Every line containing the word "Global" must be pulled from the records.

• **Dataset entries**:
--- START ---
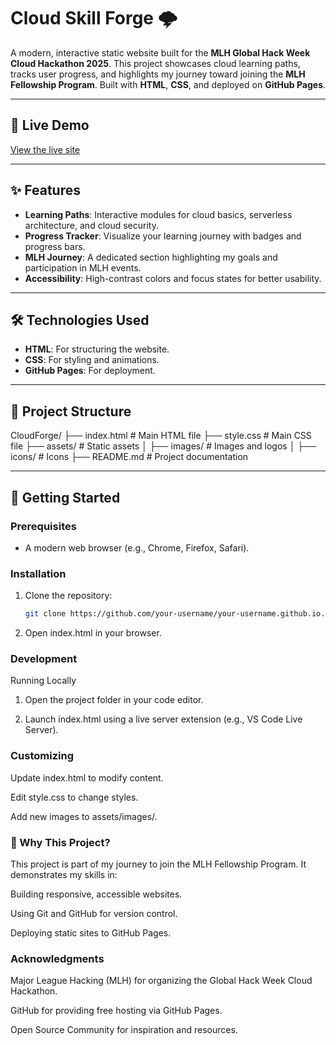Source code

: # Cloud Skill Forge 🌩️

A modern, interactive static website built for the **MLH Global Hack Week Cloud Hackathon 2025**. This project showcases cloud learning paths, tracks user progress, and highlights my journey toward joining the **MLH Fellowship Program**. Built with **HTML**, **CSS**, and deployed on **GitHub Pages**.

---

## 🚀 Live Demo

[View the live site](https://Mostafa-SWE.github.io)

---

## ✨ Features

- **Learning Paths**: Interactive modules for cloud basics, serverless architecture, and cloud security.
- **Progress Tracker**: Visualize your learning journey with badges and progress bars.
- **MLH Journey**: A dedicated section highlighting my goals and participation in MLH events.
- **Accessibility**: High-contrast colors and focus states for better usability.

---

## 🛠️ Technologies Used

- **HTML**: For structuring the website.
- **CSS**: For styling and animations.
- **GitHub Pages**: For deployment.

---

## 📂 Project Structure

CloudForge/
├── index.html # Main HTML file
├── style.css # Main CSS file
├── assets/ # Static assets
│ ├── images/ # Images and logos
│ ├── icons/ # Icons
├── README.md # Project documentation

---

## 🚀 Getting Started

### Prerequisites

- A modern web browser (e.g., Chrome, Firefox, Safari).

### Installation

1. Clone the repository:
   ```bash
   git clone https://github.com/your-username/your-username.github.io.git
   ```
2. Open index.html in your browser.

### Development

Running Locally

1. Open the project folder in your code editor.

2. Launch index.html using a live server extension (e.g., VS Code Live Server).

### Customizing

Update index.html to modify content.

Edit style.css to change styles.

Add new images to assets/images/.

### 🌟 Why This Project?

This project is part of my journey to join the MLH Fellowship Program. It demonstrates my skills in:

Building responsive, accessible websites.

Using Git and GitHub for version control.

Deploying static sites to GitHub Pages.

### Acknowledgments

Major League Hacking (MLH) for organizing the Global Hack Week Cloud Hackathon.

GitHub for providing free hosting via GitHub Pages.

Open Source Community for inspiration and resources.
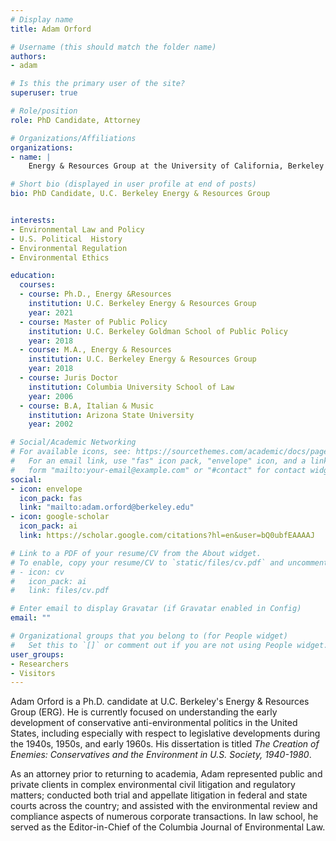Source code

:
 ```yaml
---
# Display name
title: Adam Orford

# Username (this should match the folder name)
authors:
- adam

# Is this the primary user of the site?
superuser: true

# Role/position
role: PhD Candidate, Attorney

# Organizations/Affiliations
organizations:
- name: |
    Energy & Resources Group at the University of California, Berkeley

# Short bio (displayed in user profile at end of posts)
bio: PhD Candidate, U.C. Berkeley Energy & Resources Group


interests:
- Environmental Law and Policy
- U.S. Political  History 
- Environmental Regulation
- Environmental Ethics

education:
  courses:
  - course: Ph.D., Energy &Resources
    institution: U.C. Berkeley Energy & Resources Group
    year: 2021
  - course: Master of Public Policy
    institution: U.C. Berkeley Goldman School of Public Policy
    year: 2018
  - course: M.A., Energy & Resources
    institution: U.C. Berkeley Energy & Resources Group
    year: 2018
  - course: Juris Doctor
    institution: Columbia University School of Law
    year: 2006
  - course: B.A, Italian & Music
    institution: Arizona State University
    year: 2002

# Social/Academic Networking
# For available icons, see: https://sourcethemes.com/academic/docs/page-builder/#icons
#   For an email link, use "fas" icon pack, "envelope" icon, and a link in the
#   form "mailto:your-email@example.com" or "#contact" for contact widget.
social:
- icon: envelope
  icon_pack: fas
  link: "mailto:adam.orford@berkeley.edu"
- icon: google-scholar
  icon_pack: ai
  link: https://scholar.google.com/citations?hl=en&user=bQ0ubfEAAAAJ

# Link to a PDF of your resume/CV from the About widget.
# To enable, copy your resume/CV to `static/files/cv.pdf` and uncomment the lines below.
# - icon: cv
#   icon_pack: ai
#   link: files/cv.pdf

# Enter email to display Gravatar (if Gravatar enabled in Config)
email: ""

# Organizational groups that you belong to (for People widget)
#   Set this to `[]` or comment out if you are not using People widget.
user_groups:
- Researchers
- Visitors
---
```


Adam Orford is a Ph.D. candidate at U.C. Berkeley's Energy & Resources Group (ERG). He is currently focused on understanding the early development of conservative anti-environmental politics in the United States, including especially with respect to legislative developments during the 1940s, 1950s, and early 1960s. His dissertation is titled *The Creation of Enemies: Conservatives and the Environment in U.S. Society, 1940-1980*.

As an attorney prior to returning to academia, Adam represented public and private clients in complex environmental civil litigation and regulatory matters; conducted both trial and appellate litigation in federal and state courts across the country; and assisted with the environmental review and compliance aspects of numerous corporate transactions. In law school, he served as the Editor-in-Chief of the Columbia Journal of Environmental Law. 
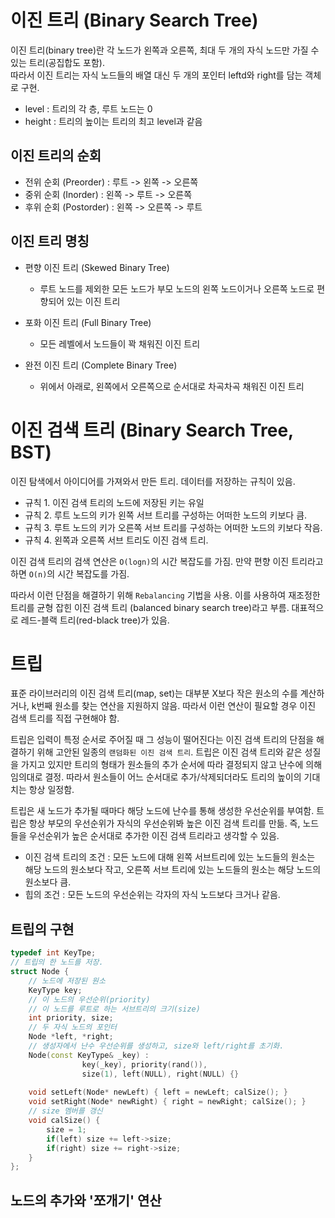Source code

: # 이진 트리 (Binary Search Tree)

이진 트리(binary tree)란 각 노드가 왼쪽과 오른쪽, 최대 두 개의 자식 노드만 가질 수 있는 트리(공집합도 포함).  
따라서 이진 트리는 자식 노드들의 배열 대신 두 개의 포인터 leftd와 right를 담는 객체로 구현.

- level : 트리의 각 층, 루트 노드는 0
- height : 트리의 높이는 트리의 최고 level과 같음

## 이진 트리의 순회

- 전위 순회 (Preorder) : 루트 -> 왼쪽 -> 오른쪽
- 중위 순회 (Inorder) : 왼쪽 -> 루트 -> 오른쪽
- 후위 순회 (Postorder) : 왼쪽 -> 오른쪽 -> 루트

## 이진 트리 명칭

- 편향 이진 트리 (Skewed Binary Tree)
	- 루트 노드를 제외한 모든 노드가 부모 노드의 왼쪽 노드이거나 오른쪽 노드로 편향되어 있는 이진 트리

- 포화 이진 트리 (Full Binary Tree)
	- 모든 레벨에서 노드들이 꽉 채워진 이진 트리

- 완전 이진 트리 (Complete Binary Tree)
	- 위에서 아래로, 왼쪽에서 오른쪽으로 순서대로 차곡차곡 채워진 이진 트리



# 이진 검색 트리 (Binary Search Tree, BST)

이진 탐색에서 아이디어를 가져와서 만든 트리. 데이터를 저장하는 규칙이 있음.

- 규칙 1. 이진 검색 트리의 노드에 저장된 키는 유일
- 규칙 2. 루트 노드의 키가 왼쪽 서브 트리를 구성하는 어떠한 노드의 키보다 큼.
- 규칙 3. 루트 노드의 키가 오른쪽 서브 트리를 구성하는 어떠한 노드의 키보다 작음.
- 규칙 4. 왼쪽과 오른쪽 서브 트리도 이진 검색 트리.

이진 검색 트리의 검색 연산은 `O(logn)`의 시간 복잡도를 가짐. 만약 편향 이진 트리라고 하면 `O(n)`의 시간 복잡도를 가짐.

따라서 이런 단점을 해결하기 위해 `Rebalancing` 기법을 사용. 이를 사용하여 재조정한 트리를 균형 잡힌 이진 검색 트리 (balanced binary search tree)라고 부름. 대표적으로 레드-블랙 트리(red-black tree)가 있음.


# 트립

표준 라이브러리의 이진 검색 트리(map, set)는 대부분 X보다 작은 원소의 수를 계산하거나, k번째 원소를 찾는 연산을 지원하지 않음. 따라서 이런 연산이 필요할 경우 이진 검색 트리를 직접 구현해야 함.

트립은 입력이 특정 순서로 주어질 때 그 성능이 떨어진다는 이진 검색 트리의 단점을 해결하기 위해 고안된 일종의 `랜덤화된 이진 검색 트리`. 트립은 이진 검색 트리와 같은 성질을 가지고 있지만 트리의 형태가 원소들의 추가 순서에 따라 결정되지 않고 난수에 의해 임의대로 결정. 따라서 원소들이 어느 순서대로 추가/삭제되더라도 트리의 높이의 기대치는 항상 일정함.

트립은 새 노드가 추가될 때마다 해당 노드에 난수를 통해 생성한 우선순위를 부여함. 트립은 항상 부모의 우선순위가 자식의 우선순위봐 높은 이진 검색 트리를 만듦. 즉, 노드들을 우선순위가 높은 순서대로 추가한 이진 검색 트리라고 생각할 수 있음.

- 이진 검색 트리의 조건 : 모든 노드에 대해 왼쪽 서브트리에 있는 노드들의 원소는 해당 노드의 원소보다 작고, 오른쪽 서브 트리에 있는 노드들의 원소는 해당 노드의 원소보다 큼.
- 힙의 조건 : 모든 노드의 우선순위는 각자의 자식 노드보다 크거나 같음.


## 트립의 구현

```cpp
typedef int KeyTpe;
// 트립의 한 노드를 저장.
struct Node {
	// 노드에 저장된 원소
	KeyType key;
	// 이 노드의 우선순위(priority)
	// 이 노드를 루트로 하는 서브트리의 크기(size)
	int priority, size;
	// 두 자식 노드의 포인터
	Node *left, *right;	
	// 생성자에서 난수 우선순위를 생성하고, size와 left/right를 초기화.
	Node(const KeyType& _key) : 
				key(_key), priority(rand()),
				size(1), left(NULL), right(NULL) {}
	
	void setLeft(Node* newLeft) { left = newLeft; calSize(); }
	void setRight(Node* newRight) { right = newRight; calSize(); }
	// size 멤버를 갱신
	void calSize() {
		size = 1;
		if(left) size += left->size;
		if(right) size += right->size;
	}
};
```


## 노드의 추가와 '쪼개기' 연산

























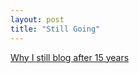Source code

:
 ```yaml
---
layout: post
title: "Still Going"
---
```


[Why I still blog after 15 years](https://news.ycombinator.com/item?id=41646531)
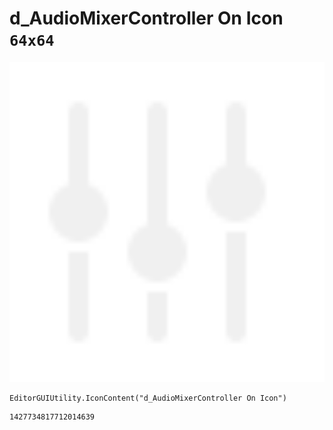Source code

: # d_AudioMixerController On Icon `64x64`
<img src="/img/d_AudioMixerController%20On%20Icon.png" width=512 height=512>

``` CSharp
EditorGUIUtility.IconContent("d_AudioMixerController On Icon")
```
```
1427734817712014639
```
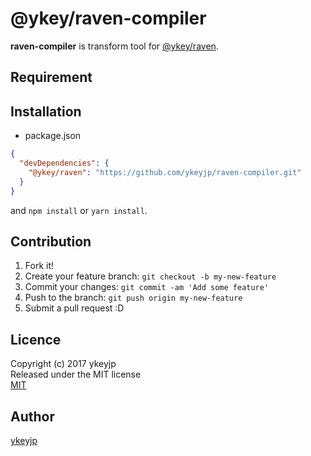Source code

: # @ykey/raven-compiler

**raven-compiler** is transform tool for [@ykey/raven](https://github.com/ykeyjp/raven).

## Requirement

## Installation

- package.json
```json
{
  "devDependencies": {
    "@ykey/raven": "https://github.com/ykeyjp/raven-compiler.git"
  }
}
```
and `npm install` or `yarn install`.

## Contribution

1. Fork it!
2. Create your feature branch: `git checkout -b my-new-feature`
3. Commit your changes: `git commit -am 'Add some feature'`
4. Push to the branch: `git push origin my-new-feature`
5. Submit a pull request :D

## Licence

Copyright (c) 2017 ykeyjp  
Released under the MIT license  
[MIT](http://opensource.org/licenses/mit-license.php)

## Author
[ykeyjp](https://github.com/ykeyjp)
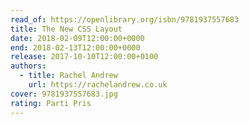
 ```yaml
---
read_of: https://openlibrary.org/isbn/9781937557683
title: The New CSS Layout
date: 2018-02-09T12:00:00+0000
end: 2018-02-13T12:00:00+0000
release: 2017-10-10T12:00:00+0100
authors:
  - title: Rachel Andrew
    url: https://rachelandrew.co.uk
cover: 9781937557683.jpg
rating: Parti Pris
---
```

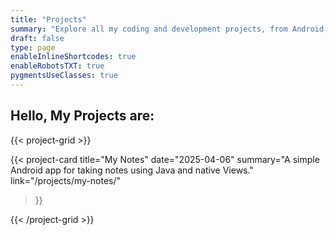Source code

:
 ```yaml
---
title: "Projects"
summary: "Explore all my coding and development projects, from Android apps to experimental tools."
draft: false
type: page
enableInlineShortcodes: true
enableRobotsTXT: true
pygmentsUseClasses: true
---
```


## Hello, My Projects are:
{{< project-grid >}}

  {{< project-card 
      title="My Notes" 
      date="2025-04-06" 
      summary="A simple Android app for taking notes using Java and native Views."
      link="/projects/my-notes/" 
  >}}

  <!-- Add more project-card entries here -->

{{< /project-grid >}}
--- END ---
• **OUTPUT FOR THIS EXERCISE**:
A modern, interactive static website built for the **MLH Global Hack Week Cloud Hackathon 2025**. This project showcases cloud learning paths, tracks user progress, and highlights my journey toward joining the **MLH Fellowship Program**. Built with **HTML**, **CSS**, and deployed on **GitHub Pages**.
Major League Hacking (MLH) for organizing the Global Hack Week Cloud Hackathon.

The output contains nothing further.